#### DATA LISTING

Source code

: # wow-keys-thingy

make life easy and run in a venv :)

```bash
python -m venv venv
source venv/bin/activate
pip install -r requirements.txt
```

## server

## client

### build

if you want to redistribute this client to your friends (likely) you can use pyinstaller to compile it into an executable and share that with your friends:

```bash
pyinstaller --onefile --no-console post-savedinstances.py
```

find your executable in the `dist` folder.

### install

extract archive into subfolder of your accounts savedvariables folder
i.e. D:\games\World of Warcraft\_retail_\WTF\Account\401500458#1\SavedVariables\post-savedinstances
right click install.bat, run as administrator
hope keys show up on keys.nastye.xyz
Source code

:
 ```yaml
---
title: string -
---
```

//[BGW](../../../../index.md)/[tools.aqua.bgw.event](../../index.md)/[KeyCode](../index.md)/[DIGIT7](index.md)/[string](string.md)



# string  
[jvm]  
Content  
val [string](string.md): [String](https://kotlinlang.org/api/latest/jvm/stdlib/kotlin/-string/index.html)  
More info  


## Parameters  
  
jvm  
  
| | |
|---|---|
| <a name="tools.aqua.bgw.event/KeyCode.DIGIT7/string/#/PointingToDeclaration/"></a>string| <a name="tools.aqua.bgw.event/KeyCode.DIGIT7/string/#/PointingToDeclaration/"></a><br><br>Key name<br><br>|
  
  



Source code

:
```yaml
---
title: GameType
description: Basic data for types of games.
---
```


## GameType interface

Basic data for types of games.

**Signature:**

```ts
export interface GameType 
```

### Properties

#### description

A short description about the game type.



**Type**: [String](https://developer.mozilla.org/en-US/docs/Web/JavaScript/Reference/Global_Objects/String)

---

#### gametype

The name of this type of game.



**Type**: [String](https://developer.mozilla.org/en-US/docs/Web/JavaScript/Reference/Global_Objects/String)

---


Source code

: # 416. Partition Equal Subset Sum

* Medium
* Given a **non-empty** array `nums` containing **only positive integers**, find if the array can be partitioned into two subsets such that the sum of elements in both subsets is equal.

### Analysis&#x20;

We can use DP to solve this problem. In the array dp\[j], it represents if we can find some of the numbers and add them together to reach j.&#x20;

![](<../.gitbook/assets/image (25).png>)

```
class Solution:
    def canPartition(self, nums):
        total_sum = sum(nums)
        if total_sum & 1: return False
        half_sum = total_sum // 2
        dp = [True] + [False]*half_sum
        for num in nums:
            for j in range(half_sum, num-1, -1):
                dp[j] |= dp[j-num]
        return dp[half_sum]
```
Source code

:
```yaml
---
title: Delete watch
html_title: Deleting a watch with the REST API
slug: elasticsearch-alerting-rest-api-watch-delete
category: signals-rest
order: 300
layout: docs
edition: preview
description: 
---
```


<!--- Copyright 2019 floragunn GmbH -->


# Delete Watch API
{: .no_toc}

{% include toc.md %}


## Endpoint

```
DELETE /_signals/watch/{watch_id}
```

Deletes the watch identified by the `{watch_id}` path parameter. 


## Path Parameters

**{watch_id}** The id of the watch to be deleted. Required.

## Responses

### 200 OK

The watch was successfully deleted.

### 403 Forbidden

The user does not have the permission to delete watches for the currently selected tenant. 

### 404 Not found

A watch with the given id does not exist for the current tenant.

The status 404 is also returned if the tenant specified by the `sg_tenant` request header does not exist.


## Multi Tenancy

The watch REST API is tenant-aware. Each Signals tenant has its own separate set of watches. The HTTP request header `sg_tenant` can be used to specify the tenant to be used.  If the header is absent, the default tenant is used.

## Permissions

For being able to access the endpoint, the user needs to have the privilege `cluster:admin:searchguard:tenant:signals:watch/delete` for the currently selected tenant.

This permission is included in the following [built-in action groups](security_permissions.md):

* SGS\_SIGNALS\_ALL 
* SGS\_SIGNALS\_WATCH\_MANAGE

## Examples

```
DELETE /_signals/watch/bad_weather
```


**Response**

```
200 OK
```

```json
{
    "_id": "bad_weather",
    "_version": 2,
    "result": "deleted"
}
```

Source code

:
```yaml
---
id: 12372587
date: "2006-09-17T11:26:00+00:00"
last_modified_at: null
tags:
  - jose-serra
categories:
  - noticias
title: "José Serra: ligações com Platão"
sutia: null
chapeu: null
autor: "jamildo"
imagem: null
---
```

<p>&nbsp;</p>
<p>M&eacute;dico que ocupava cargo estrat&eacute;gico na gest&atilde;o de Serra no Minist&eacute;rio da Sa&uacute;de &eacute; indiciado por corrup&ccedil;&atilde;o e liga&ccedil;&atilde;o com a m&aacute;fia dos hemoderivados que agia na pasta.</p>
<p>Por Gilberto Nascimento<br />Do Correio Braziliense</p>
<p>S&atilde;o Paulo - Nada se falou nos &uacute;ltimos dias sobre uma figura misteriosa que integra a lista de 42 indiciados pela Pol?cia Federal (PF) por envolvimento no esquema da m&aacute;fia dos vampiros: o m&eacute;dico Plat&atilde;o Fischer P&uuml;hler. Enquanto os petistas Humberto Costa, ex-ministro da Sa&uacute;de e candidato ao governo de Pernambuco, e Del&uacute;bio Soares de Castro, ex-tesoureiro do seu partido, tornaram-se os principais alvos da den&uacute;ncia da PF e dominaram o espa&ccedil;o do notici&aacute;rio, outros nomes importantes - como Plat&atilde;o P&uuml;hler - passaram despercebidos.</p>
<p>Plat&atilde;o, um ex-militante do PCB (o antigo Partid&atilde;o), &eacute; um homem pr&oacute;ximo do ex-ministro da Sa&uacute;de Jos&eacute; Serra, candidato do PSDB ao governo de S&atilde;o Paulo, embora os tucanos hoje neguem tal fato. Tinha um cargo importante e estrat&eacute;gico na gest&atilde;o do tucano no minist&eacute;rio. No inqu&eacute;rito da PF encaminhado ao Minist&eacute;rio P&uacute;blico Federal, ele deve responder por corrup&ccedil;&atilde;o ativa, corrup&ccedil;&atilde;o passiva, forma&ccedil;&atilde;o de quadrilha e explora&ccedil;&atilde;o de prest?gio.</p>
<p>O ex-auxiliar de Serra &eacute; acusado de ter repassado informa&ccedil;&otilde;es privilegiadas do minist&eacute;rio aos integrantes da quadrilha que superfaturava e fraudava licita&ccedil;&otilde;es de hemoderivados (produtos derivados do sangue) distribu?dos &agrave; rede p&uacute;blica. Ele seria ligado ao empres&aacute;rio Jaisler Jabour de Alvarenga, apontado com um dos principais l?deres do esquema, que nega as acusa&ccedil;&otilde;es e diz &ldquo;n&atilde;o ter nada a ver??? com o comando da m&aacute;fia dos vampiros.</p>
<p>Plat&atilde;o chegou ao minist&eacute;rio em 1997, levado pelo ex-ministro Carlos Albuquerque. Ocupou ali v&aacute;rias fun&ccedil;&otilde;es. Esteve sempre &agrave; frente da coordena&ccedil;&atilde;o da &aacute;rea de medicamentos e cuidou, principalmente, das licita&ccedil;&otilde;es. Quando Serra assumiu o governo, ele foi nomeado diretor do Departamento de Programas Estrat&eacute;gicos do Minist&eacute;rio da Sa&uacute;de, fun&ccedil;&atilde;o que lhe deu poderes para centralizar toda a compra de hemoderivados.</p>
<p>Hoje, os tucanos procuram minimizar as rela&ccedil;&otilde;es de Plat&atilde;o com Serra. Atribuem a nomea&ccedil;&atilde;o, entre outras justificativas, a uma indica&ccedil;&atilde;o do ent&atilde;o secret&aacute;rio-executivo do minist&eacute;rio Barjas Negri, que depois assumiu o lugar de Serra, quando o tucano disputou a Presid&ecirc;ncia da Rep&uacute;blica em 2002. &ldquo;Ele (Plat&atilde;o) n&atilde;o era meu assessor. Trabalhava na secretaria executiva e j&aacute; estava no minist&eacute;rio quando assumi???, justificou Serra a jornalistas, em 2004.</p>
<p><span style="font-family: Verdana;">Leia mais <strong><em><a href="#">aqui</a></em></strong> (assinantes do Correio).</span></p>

########

● DIRECTIONS
Please copy, without any change, the lines of the material from the first through the one containing "#### description". Write nothing else.

● SOLUTION FOR THIS TASK
Source code

: # wow-keys-thingy

make life easy and run in a venv :)

```bash
python -m venv venv
source venv/bin/activate
pip install -r requirements.txt
```

## server

## client

### build

if you want to redistribute this client to your friends (likely) you can use pyinstaller to compile it into an executable and share that with your friends:

```bash
pyinstaller --onefile --no-console post-savedinstances.py
```

find your executable in the `dist` folder.

### install

extract archive into subfolder of your accounts savedvariables folder
i.e. D:\games\World of Warcraft\_retail_\WTF\Account\401500458#1\SavedVariables\post-savedinstances
right click install.bat, run as administrator
hope keys show up on keys.nastye.xyz
Source code

:
 ```yaml
---
title: string -
---
```

//[BGW](../../../../index.md)/[tools.aqua.bgw.event](../../index.md)/[KeyCode](../index.md)/[DIGIT7](index.md)/[string](string.md)



# string  
[jvm]  
Content  
val [string](string.md): [String](https://kotlinlang.org/api/latest/jvm/stdlib/kotlin/-string/index.html)  
More info  


## Parameters  
  
jvm  
  
| | |
|---|---|
| <a name="tools.aqua.bgw.event/KeyCode.DIGIT7/string/#/PointingToDeclaration/"></a>string| <a name="tools.aqua.bgw.event/KeyCode.DIGIT7/string/#/PointingToDeclaration/"></a><br><br>Key name<br><br>|
  
  



Source code

:
```yaml
---
title: GameType
description: Basic data for types of games.
---
```


## GameType interface

Basic data for types of games.

**Signature:**

```ts
export interface GameType 
```

### Properties

#### description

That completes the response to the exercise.